O pedido para que o governo não realizasse nesse momento o leilão também partiu da bancada do PT na Assembleia Legislativa, tendo como justificativa a mudança no comando do governo federal. O líder da bancada petista, deputado Pepe Vargas, ressaltou que a nova administração federal acenou que pretende reabrir financiamentos públicos para obras em saneamento no país, que estavam suspensos. Também há a sinalização de que as metas estipuladas no Marco Legal poderiam ser revistas, porém, não há definição no momento. Assim, seria uma fonte para viabilizar os projetos necessários. 

A demanda foi apresentada e entregue ao governador Ranolfo Vieira Júnior (PSDB). Apesar da sinalização feita pela bancada, o chefe da Casa Civil, Artur Lemos, que foi secretário do Meio Ambiente e Infraestrutura no início da gestão, ponderou que existem decisões que não dependem apenas do governo eleito, mas de uma discussão no Congresso Nacional. Cita, por exemplo, o caso do financiamento público de estatais que encontra vedação na legislação.
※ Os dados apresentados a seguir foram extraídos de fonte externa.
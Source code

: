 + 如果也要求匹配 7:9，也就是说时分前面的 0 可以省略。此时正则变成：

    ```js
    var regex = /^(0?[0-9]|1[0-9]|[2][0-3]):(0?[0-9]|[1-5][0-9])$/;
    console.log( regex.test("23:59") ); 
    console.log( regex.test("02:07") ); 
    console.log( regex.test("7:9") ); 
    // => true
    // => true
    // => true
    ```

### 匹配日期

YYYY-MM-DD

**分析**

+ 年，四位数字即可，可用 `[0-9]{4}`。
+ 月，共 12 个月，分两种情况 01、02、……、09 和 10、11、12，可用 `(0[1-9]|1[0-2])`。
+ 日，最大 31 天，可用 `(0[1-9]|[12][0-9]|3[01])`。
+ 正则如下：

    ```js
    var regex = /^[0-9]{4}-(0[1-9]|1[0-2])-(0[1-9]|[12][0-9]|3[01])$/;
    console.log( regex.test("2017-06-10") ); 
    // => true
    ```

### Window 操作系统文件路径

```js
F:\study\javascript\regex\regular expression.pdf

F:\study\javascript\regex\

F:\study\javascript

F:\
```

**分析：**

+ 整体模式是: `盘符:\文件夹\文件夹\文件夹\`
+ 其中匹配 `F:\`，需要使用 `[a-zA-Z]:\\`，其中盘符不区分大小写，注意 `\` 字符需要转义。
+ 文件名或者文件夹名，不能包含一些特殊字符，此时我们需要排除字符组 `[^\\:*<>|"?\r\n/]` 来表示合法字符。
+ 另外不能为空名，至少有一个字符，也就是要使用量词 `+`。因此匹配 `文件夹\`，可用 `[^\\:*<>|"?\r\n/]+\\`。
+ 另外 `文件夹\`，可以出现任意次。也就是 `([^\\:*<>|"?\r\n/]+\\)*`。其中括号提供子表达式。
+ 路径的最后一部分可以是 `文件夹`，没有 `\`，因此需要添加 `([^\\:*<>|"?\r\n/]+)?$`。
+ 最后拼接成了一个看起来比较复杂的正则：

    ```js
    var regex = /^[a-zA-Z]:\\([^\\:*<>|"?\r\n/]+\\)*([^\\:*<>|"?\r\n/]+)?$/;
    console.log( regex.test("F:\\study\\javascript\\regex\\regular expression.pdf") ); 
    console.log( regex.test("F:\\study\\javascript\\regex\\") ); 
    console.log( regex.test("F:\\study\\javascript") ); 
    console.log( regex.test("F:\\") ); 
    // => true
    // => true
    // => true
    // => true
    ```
Lemos reforça ainda a necessidade do universo de investimentos no setor no país, e como, neste cenário, está a Corsan. “Mais do que ser pública ou privada, ela precisa levar esse serviço para a sociedade, o usuário, que terá como benefício, entre outros, o meio ambiente”. 

Nesta semana na Comissão de Segurança, Serviços Públicos e Modernização da Assembleia Legislativa, o tema voltou a ser discutido. Segundo o deputado Jeferson Fernandes (PT), uma das ponderações é que o valor de avaliação da companhia para a operação estaria abaixo do valor de mercado. Também destacou que muitos municípios não renovaram o contrato com a Corsan e que estariam ainda analisando fazer concessões com outras empresas. 

A questão da renovação ou atualização dos contratos dos municípios com a Corsan é um ponto levantado também pelo presidente do Sindiágua. Arilson Wünsch ressalta que 198 municípios que são atendidos pela companhia ainda não fizeram essa adesão. Dependendo da decisão dessas cidades, a companhia pode ser prejudicada. 

Criada em 1965, a Corsan atua em 317 das 497 cidades, por meio da realização de estudos, projetos, construção, operação, exploração e ampliação dos serviços de abastecimento de água potável e de esgotamento sanitário. A estimativa é de que cerca de 6 milhões de pessoas sejam atendidas. A venda também encerra a trajetória pioneira da companhia, criada na década de 60 com o objetivo de melhorar a qualidade de vida da população por meio do abastecimento de água e tratamento de esgoto, em um momento que o assunto ainda engatinhava. Segundo traz a edição de 29 de março de 1966 do Correio do Povo, a companhia foi instalada pelo então governador Ildo Meneghetti, que destacou a sua importância para o Estado por ter condições de resolver problemas relacionados a abastecimento de água e esgotamento. Passadas mais de cinco décadas, os desafios seguem, na prática, mais concentrados em relação ao esgoto. Em dados da companhia, a cobertura está em 20,1%.